FIGURE 1.

A, human wild type MDR3, the E558Q/E1207Q double mutant, and the Q1174E mutant purified from P. pastoris. The MDR3 variants containing a C-terminal His₆ tag and a calmodulin-binding peptide were expressed in the yeast P. pastoris and purified as described under “Experimental Procedures.” 10 μg of purified MDR3 was resolved on a 7% SDS-PAGE and either stained with Coomassie Brilliant Blue (left panel) or detected by immunoblotting (middle panel) using the monoclonal anti-P-gp C219 antibody. MDR3 was cross-linked by the thiol-reactive maleimide-BODIPY fluorophore (MDR3-BODIPY) and analyzed by fluorescence imaging using excitation wavelength at 488 nm and emission wavelength at 520 nm (right panel). Molecular mass markers are shown on the left. MDR3 is indicated with an arrow, and degradation products of MDR3 are shown with asterisks.

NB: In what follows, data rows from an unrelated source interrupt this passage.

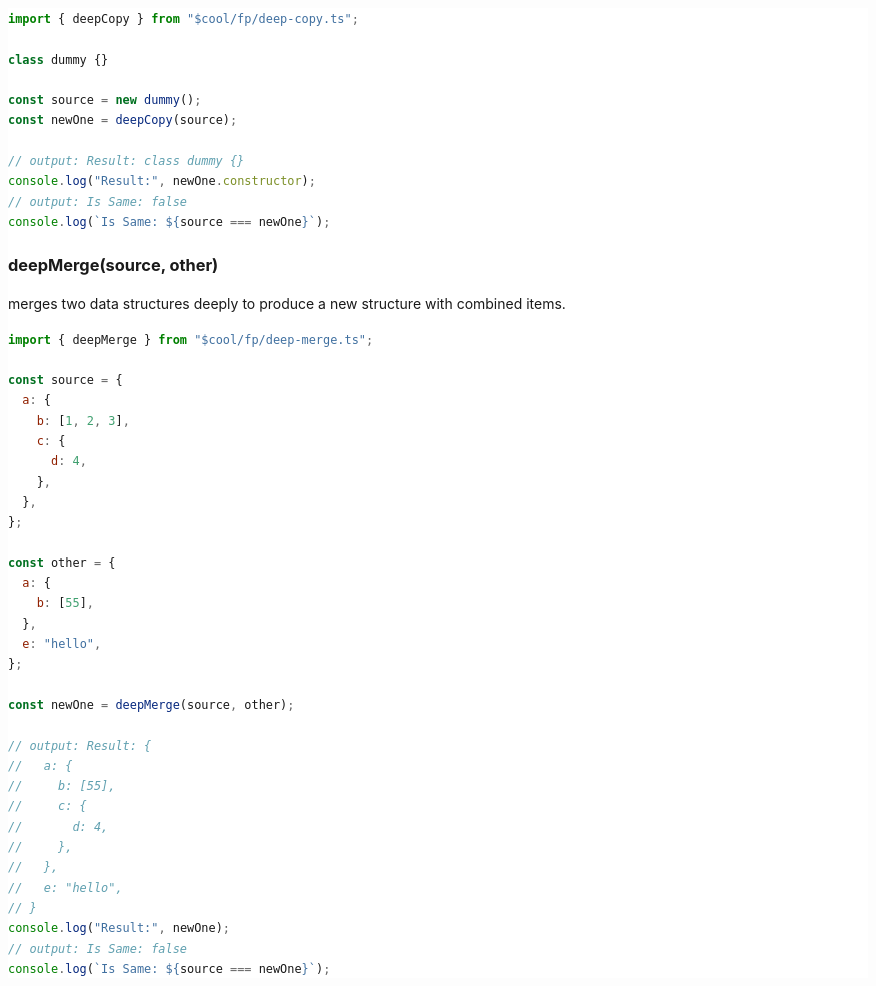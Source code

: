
```js
import { deepCopy } from "$cool/fp/deep-copy.ts";

class dummy {}

const source = new dummy();
const newOne = deepCopy(source);

// output: Result: class dummy {}
console.log("Result:", newOne.constructor);
// output: Is Same: false
console.log(`Is Same: ${source === newOne}`);
```

### deepMerge(source, other)

merges two data structures deeply to produce a new structure with combined
items.

```js
import { deepMerge } from "$cool/fp/deep-merge.ts";

const source = {
  a: {
    b: [1, 2, 3],
    c: {
      d: 4,
    },
  },
};

const other = {
  a: {
    b: [55],
  },
  e: "hello",
};

const newOne = deepMerge(source, other);

// output: Result: {
//   a: {
//     b: [55],
//     c: {
//       d: 4,
//     },
//   },
//   e: "hello",
// }
console.log("Result:", newOne);
// output: Is Same: false
console.log(`Is Same: ${source === newOne}`);
```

B, ATPase activity of purified wild type MDR3 (black triangle) and MDR3-BODIPY (blue circles) in the absence (left panel) or presence (right panel) of DOPC lipids. C, ATPase activity of purified wild type MDR3 (blue), the ATPase-deficient MDR3 EQ/EQ mutant (green), and the Q1174E mutant (magenta) and the corresponding cross-linked BODIPY derivatives in the presence of 2 mm ATP and 300 μm DOPC (PC).